«La felicità è una traccia coperta/ interrata – nascosta./ La apprezziamo più tardi nel tempo quando sbuca dal suolo./ Impensato – il germoglio – compare». Versi di Eugenio Patanè, scelti per introdurre la lettura di “Verso l’orizzonte (in)visibile”, volume pubblicato da “Algra editore”, scortato dalla prefazione di Anna Vasta, dalla postfazione di Irene Giuffrida e da un “Contributo poetico” di Giuseppe Ligresti. Versi, leggiamo nella brillante nota introduttiva, che “scandiscono tempi e ritmi di una geografia interiore con cadenza musicale, senza soluzione di continuità. (…) Una visione poetica che dalla natura enigmatica dei sogni, dalla loro fantasmatica essenza trae la sostanza che la nutre, traducendosi nella tensione lirica di uno stile e di un linguaggio moderni, e a un tempo, di classica tradizione”. Versi, aggiungiamo, che, «nella infinita estensione del Tempo», rinvengono il visibile nell’invisibile. Versi come lente che non mente e vive nel «mistero che rassicura e splende». Eugenio Patanè, come un «derviscio», volteggia «attorno all’amore». L’amore – «l’etra preziosa del più redento ‘amare’» – è il cardine di un sentimento fulgido, che vibra dentro lampi nostalgici, che supera l’inverno «fino alla ‘luce’ del nuovo mattino», che rinasce nonostante gli inciampi sulla «durezza» del vivere. L’amore «birifrangente», come quello per la madre (RosaMaria Pace) – «gioia inesauribile» -, la cui presenza si palesa con la vitalità di liriche manoscritte e disegni senza tempo amorevolmente custoditi, confluiti a compimento del volume. L’amore invincibile maestro, «Ho imparato a splendere nel pianto. Ho imparato che conta solo il bene».
Qual è stata la scintilla che ha portato il tuo “Verso l’orizzonte (in)visibile”?
Sono state due. Principalmente l’aldilà, inteso come dimensione misteriosa e affascinante, cui siamo destinati tutti; o perlomeno coloro i quali che considerano il corpo soltanto un vestito e pensano che l’anima possa vivere oltre la terra. E poi, il desiderio di inserire alcune poesie e disegni di mia madre, RosaMaria, cui è dedicata la raccolta, insieme a “gli altri invisibili”.
“Sempre sacre”, le parole bastano alla poesia?
Se crescono come una pianta, dentro di noi, sì!

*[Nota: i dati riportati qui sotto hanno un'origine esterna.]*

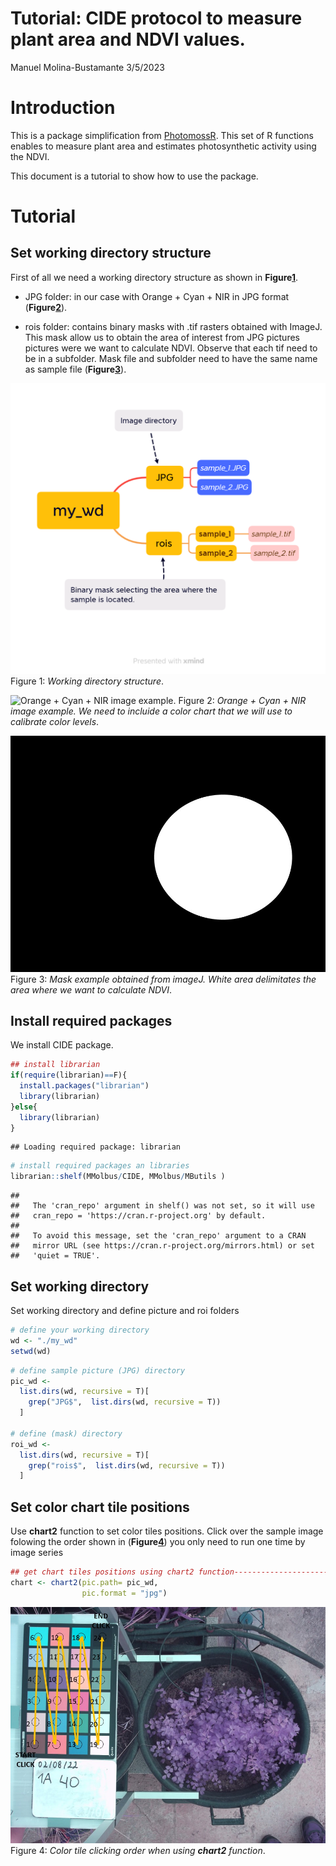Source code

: Tutorial: CIDE protocol to measure plant area and NDVI values.
================
Manuel Molina-Bustamante
3/5/2023

# Introduction

This is a package simplification from
[PhotomossR](https://github.com/MMolBus/PhotomossR). This set of R
functions enables to measure plant area and estimates photosynthetic
activity using the NDVI.

This document is a tutorial to show how to use the package.

# Tutorial

## Set working directory structure

First of all we need a working directory structure as shown in **Figure[1](#figura1)**.

-   JPG folder: in our case with Orange + Cyan + NIR in JPG format
    (**Figure[2](#figura2)**).

-   rois folder: contains binary masks with .tif rasters obtained with
    ImageJ. This mask allow us to obtain the area of interest from JPG
    pictures pictures were we want to calculate NDVI. Observe that each
    tif need to be in a subfolder. Mask file and subfolder need to have
    the same name as sample file (**Figure[3](#figura3)**).

<a name="figure1"></a>
![Working directory structure.](working_directory_structure.png "Working directory structure.")
Figure 1: *Working directory structure*.

</div>

<a name="figure2"></a>
![Orange + Cyan + NIR image example.](OCN-example.jpg "Orange + Cyan + NIR image example.")
Figure 2: *Orange + Cyan + NIR image example. We need to incluide a color chart
that we will use to calibrate color levels*.

</div>

<a name="figure3"></a>
![Mask example.](mask-example.jpg "Mask example.")
Figure 3: *Mask example obtained from imageJ. White area delimitates the area
where we want to calculate NDVI*.

</div>

## Install required packages

We install CIDE package.

``` r
## install librarian
if(require(librarian)==F){
  install.packages("librarian")
  library(librarian)
}else{
  library(librarian)
}
```

    ## Loading required package: librarian

``` r
# install required packages an libraries
librarian::shelf(MMolbus/CIDE, MMolbus/MButils )
```

    ## 
    ##   The 'cran_repo' argument in shelf() was not set, so it will use
    ##   cran_repo = 'https://cran.r-project.org' by default.
    ## 
    ##   To avoid this message, set the 'cran_repo' argument to a CRAN
    ##   mirror URL (see https://cran.r-project.org/mirrors.html) or set
    ##   'quiet = TRUE'.

## Set working directory

Set working directory and define picture and roi folders

``` r
# define your working directory
wd <- "./my_wd"
setwd(wd)
```

``` r
# define sample picture (JPG) directory
pic_wd <-
  list.dirs(wd, recursive = T)[
    grep("JPG$",  list.dirs(wd, recursive = T))
  ]

# define (mask) directory
roi_wd <-
  list.dirs(wd, recursive = T)[
    grep("rois$",  list.dirs(wd, recursive = T))
  ]
```

## Set color chart tile positions

Use **chart2** function to set color tiles positions. Click over the
sample image folowing the order shown in (**Figure[4](#figura4)**)
you only need to run one time by image series

``` r
## get chart tiles positions using chart2 function--------------------------------
chart <- chart2(pic.path= pic_wd,
                pic.format = "jpg")
```

<a name="figure4"></a>
![chart](chart.jpg "chart.")
Figure 4: *Color tile clicking order when using **chart2** function*.

</div>
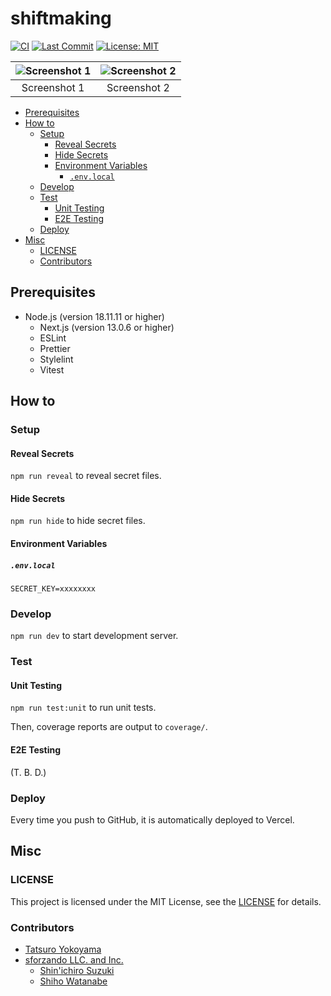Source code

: # shiftmaking <!-- omit in toc -->

<!-- Badges -->

[![CI](https://github.com/yktt-nuane/shiftmaking/actions/workflows/ci.yml/badge.svg)](https://github.com/yktt-nuane/shiftmaking/actions/workflows/ci.yml)
[![Last Commit](https://img.shields.io/github/last-commit/yktt-nuane/shiftmaking)](https://github.com/yktt-nuane/shiftmaking/graphs/commit-activity)
[![License: MIT](https://img.shields.io/badge/License-MIT-blue.svg)](https://opensource.org/licenses/MIT)

<!-- Screenshots -->

| ![Screenshot 1](https://placehold.jp/32/3d4070/ffffff/720x480.png?text=Screenshot%201) | ![Screenshot 2](https://placehold.jp/32/703d40/ffffff/720x480.png?text=Screenshot%202) |
| :------------------------------------------------------------------------------------: | :------------------------------------------------------------------------------------: |
|                                      Screenshot 1                                      |                                      Screenshot 2                                      |

- [Prerequisites](#prerequisites)
- [How to](#how-to)
  - [Setup](#setup)
    - [Reveal Secrets](#reveal-secrets)
    - [Hide Secrets](#hide-secrets)
    - [Environment Variables](#environment-variables)
      - [`.env.local`](#envlocal)
  - [Develop](#develop)
  - [Test](#test)
    - [Unit Testing](#unit-testing)
    - [E2E Testing](#e2e-testing)
  - [Deploy](#deploy)
- [Misc](#misc)
  - [LICENSE](#license)
  - [Contributors](#contributors)

## Prerequisites

- Node.js (version 18.11.11 or higher)
  - Next.js (version 13.0.6 or higher)
  - ESLint
  - Prettier
  - Stylelint
  - Vitest

## How to

### Setup

#### Reveal Secrets

`npm run reveal` to reveal secret files.

#### Hide Secrets

`npm run hide` to hide secret files.

#### Environment Variables

##### `.env.local`

```.env.local
SECRET_KEY=xxxxxxxx
```

### Develop

`npm run dev` to start development server.

### Test

#### Unit Testing

`npm run test:unit` to run unit tests.

Then, coverage reports are output to `coverage/`.

#### E2E Testing

(T. B. D.)

### Deploy

Every time you push to GitHub, it is automatically deployed to Vercel.

## Misc

### LICENSE

This project is licensed under the MIT License, see the [LICENSE](./LICENSE) for details.

### Contributors

- [Tatsuro Yokoyama](https://github.com/yktt-nuane)
- [sforzando LLC. and Inc.](https://sforzando.co.jp/)
  - [Shin'ichiro Suzuki](https://github.com/shin-sforzando)
  - [Shiho Watanabe](https://github.com/shiho-sforzando)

La poesia può condurci “verso un eremo epurato”?
Immagino che la poesia possa condurci dappertutto. La poesia può davvero tutto, anche solo per un po’. Esattamente come i sogni.

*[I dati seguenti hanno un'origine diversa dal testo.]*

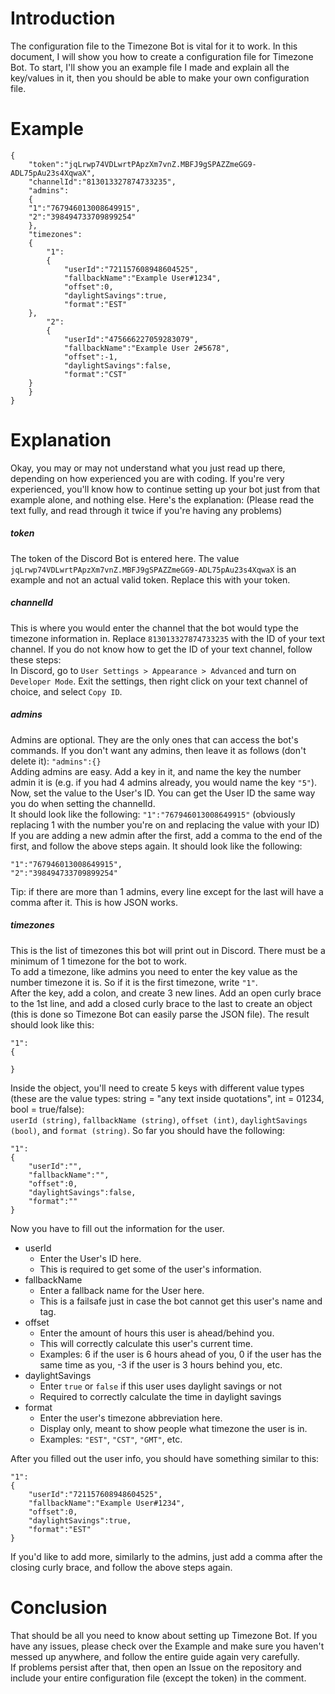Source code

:# Introduction
The configuration file to the Timezone Bot is vital for it to work. In this document, I will show you how to create a configuration file for Timezone Bot. To start, I'll show you an example file I made and explain all the key/values in it, then you should be able to make your own configuration file.
# Example
```
{
    "token":"jqLrwp74VDLwrtPApzXm7vnZ.MBFJ9gSPAZZmeGG9-ADL75pAu23s4XqwaX",
    "channelId":"813013327874733235",
    "admins":
    {
	"1":"767946013008649915",
	"2":"398494733709899254"
    },
    "timezones":
    {
        "1":
        {
            "userId":"721157608948604525",
            "fallbackName":"Example User#1234",
            "offset":0,
            "daylightSavings":true,
            "format":"EST"
	},
        "2":
        {
            "userId":"475666227059283079",
            "fallbackName":"Example User 2#5678",
            "offset":-1,
            "daylightSavings":false,
            "format":"CST"
	}
    }
}
```
# Explanation
Okay, you may or may not understand what you just read up there, depending on how experienced you are with coding. If you're very experienced, you'll know how to continue setting up your bot just from that example alone, and nothing else. Here's the explanation: (Please read the text fully, and read through it twice if you're having any problems)
##### token
The token of the Discord Bot is entered here. The value `jqLrwp74VDLwrtPApzXm7vnZ.MBFJ9gSPAZZmeGG9-ADL75pAu23s4XqwaX` is an example and not an actual valid token. Replace this with your token.
##### channelId
This is where you would enter the channel that the bot would type the timezone information in. Replace `813013327874733235` with the ID of your text channel. If you do not know how to get the ID of your text channel, follow these steps: <br>
In Discord, go to `User Settings > Appearance > Advanced` and turn on `Developer Mode`. Exit the settings, then right click on your text channel of choice, and select `Copy ID`.
##### admins
Admins are optional. They are the only ones that can access the bot's commands. If you don't want any admins, then leave it as follows (don't delete it): `"admins":{}` <br>
Adding admins are easy. Add a key in it, and name the key the number admin it is (e.g. if you had 4 admins already, you would name the key `"5"`). Now, set the value to the User's ID. You can get the User ID the same way you do when setting the channelId. <br>
It should look like the following: `"1":"767946013008649915"` (obviously replacing 1 with the number you're on and replacing the value with your ID) <br>
If you are adding a new admin after the first, add a comma to the end of the first, and follow the above steps again. It should look like the following:
```
"1":"767946013008649915",
"2":"398494733709899254"
```
Tip: if there are more than 1 admins, every line except for the last will have a comma after it. This is how JSON works.
##### timezones
This is the list of timezones this bot will print out in Discord. There must be a minimum of 1 timezone for the bot to work. <br>
To add a timezone, like admins you need to enter the key value as the number timezone it is. So if it is the first timezone, write `"1"`. <br>
After the key, add a colon, and create 3 new lines. Add an open curly brace to the 1st line, and add a closed curly brace to the last to create an object (this is done so Timezone Bot can easily parse the JSON file). The result should look like this:
```
"1":
{

}
```
Inside the object, you'll need to create 5 keys with different value types (these are the value types: string = "any text inside quotations", int = 01234, bool = true/false): <br>
`userId (string)`, `fallbackName (string)`, `offset (int)`, `daylightSavings (bool)`, and `format (string)`. So far you should have the following:
```
"1":
{
	"userId":"",
	"fallbackName":"",
	"offset":0,
	"daylightSavings":false,
	"format":""
}
```
Now you have to fill out the information for the user.
* userId
  * Enter the User's ID here.
  * This is required to get some of the user's information.
* fallbackName
  * Enter a fallback name for the User here.
  * This is a failsafe just in case the bot cannot get this user's name and tag.
* offset
  * Enter the amount of hours this user is ahead/behind you.
  * This will correctly calculate this user's current time.
  * Examples: 6 if the user is 6 hours ahead of you, 0 if the user has the same time as you, -3 if the user is 3 hours behind you, etc.
* daylightSavings
  * Enter `true` or `false` if this user uses daylight savings or not
  * Required to correctly calculate the time in daylight savings
* format
  * Enter the user's timezone abbreviation here.
  * Display only, meant to show people what timezone the user is in.
  * Examples: `"EST"`, `"CST"`, `"GMT"`, etc.
  
After you filled out the user info, you should have something similar to this:
```
"1":
{
	"userId":"721157608948604525",
	"fallbackName":"Example User#1234",
	"offset":0,
	"daylightSavings":true,
	"format":"EST"
}
```
If you'd like to add more, similarly to the admins, just add a comma after the closing curly brace, and follow the above steps again.

# Conclusion
That should be all you need to know about setting up Timezone Bot. If you have any issues, please check over the Example and make sure you haven't messed up anywhere, and follow the entire guide again very carefully. <br>
If problems persist after that, then open an Issue on the repository and include your entire configuration file (except the token) in the comment.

E, ancora i tuoi versi, “Cado sulla durezza della vita”, per chiederti ad oggi, dove sei stato condotto dalla poesia? Qual è stato l’insegnamento “cardine”?

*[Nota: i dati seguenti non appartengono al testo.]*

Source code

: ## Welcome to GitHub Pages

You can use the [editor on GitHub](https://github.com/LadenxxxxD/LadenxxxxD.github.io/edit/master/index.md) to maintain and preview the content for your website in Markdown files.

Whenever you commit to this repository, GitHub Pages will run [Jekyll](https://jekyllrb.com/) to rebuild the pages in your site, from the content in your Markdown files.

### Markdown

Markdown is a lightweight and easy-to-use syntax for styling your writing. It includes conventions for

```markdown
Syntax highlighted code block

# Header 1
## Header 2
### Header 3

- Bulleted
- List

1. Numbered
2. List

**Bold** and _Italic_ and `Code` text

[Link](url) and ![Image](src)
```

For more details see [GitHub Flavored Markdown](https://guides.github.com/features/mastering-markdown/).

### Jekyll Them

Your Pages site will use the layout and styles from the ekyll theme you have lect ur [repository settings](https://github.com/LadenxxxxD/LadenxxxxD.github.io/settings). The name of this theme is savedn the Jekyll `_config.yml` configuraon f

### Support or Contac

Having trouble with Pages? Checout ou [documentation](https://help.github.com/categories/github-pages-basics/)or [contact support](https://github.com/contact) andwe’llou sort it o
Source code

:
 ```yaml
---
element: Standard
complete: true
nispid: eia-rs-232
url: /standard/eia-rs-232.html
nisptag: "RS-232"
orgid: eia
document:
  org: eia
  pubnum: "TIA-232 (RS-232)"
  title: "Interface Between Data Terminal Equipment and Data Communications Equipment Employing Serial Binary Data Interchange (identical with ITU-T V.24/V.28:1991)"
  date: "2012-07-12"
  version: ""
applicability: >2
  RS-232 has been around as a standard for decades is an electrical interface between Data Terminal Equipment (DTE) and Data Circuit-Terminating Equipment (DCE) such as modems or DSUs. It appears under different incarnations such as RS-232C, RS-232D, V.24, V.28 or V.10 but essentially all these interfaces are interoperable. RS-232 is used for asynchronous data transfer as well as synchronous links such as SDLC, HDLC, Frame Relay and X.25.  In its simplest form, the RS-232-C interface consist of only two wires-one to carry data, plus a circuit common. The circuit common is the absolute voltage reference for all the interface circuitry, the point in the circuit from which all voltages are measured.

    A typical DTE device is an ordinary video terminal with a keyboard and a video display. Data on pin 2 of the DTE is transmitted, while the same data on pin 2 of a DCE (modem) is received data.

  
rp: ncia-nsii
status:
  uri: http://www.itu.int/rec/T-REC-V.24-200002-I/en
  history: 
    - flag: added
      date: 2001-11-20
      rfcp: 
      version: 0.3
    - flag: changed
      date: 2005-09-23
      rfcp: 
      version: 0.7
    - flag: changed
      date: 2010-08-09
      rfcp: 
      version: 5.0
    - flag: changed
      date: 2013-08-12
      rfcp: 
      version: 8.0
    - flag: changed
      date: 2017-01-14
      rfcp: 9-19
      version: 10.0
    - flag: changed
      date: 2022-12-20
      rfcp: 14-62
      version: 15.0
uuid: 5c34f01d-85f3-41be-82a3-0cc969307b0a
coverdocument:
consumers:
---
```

Sono stato attirato verso luoghi sconosciuti, altre vite, modi di pensare; sono stato condotto a istanti di grande pace e al silenzio, come spazio dell’ascolto, personale e del mondo. L’insegnamento “cardine” della poesia, per me, è la libertà.
La poesia è (anche) la lingua dell’invalicabile? O, richiamando il titolo del tuo libro, dell’invisibile?
Mi piace pensarlo e credere che sia così, unitamente alla musica.
La poesia può guarire la pensosa solitudine del poeta? Può guarire l’umanità dalla dilagante “sordità”?
Più che guarirla, la accompagna. Dona a essa conforto, comprensione, vicendevolezza. Assume la peculiarità “accudente” delle sincere relazioni affettive o di alcuni amori irripetibili. La “pensosa solitudine” è connaturata in ogni poeta, quanto l’esigenza (per tutti) di essere amati. Probabilmente la poesia non riuscirà a guarire l’umanità dalla dilagante “sordità”, ma sono sicuro che operi costantemente per scongiurare il pericolo del male.
(la versione ridotta di questa intervista a cura di Grazia Calanna, è apparsa sul quotidiano LA SICILIA del 25.02.2024, pagina Cultura, rubrica “Ridenti e Fuggitivi”).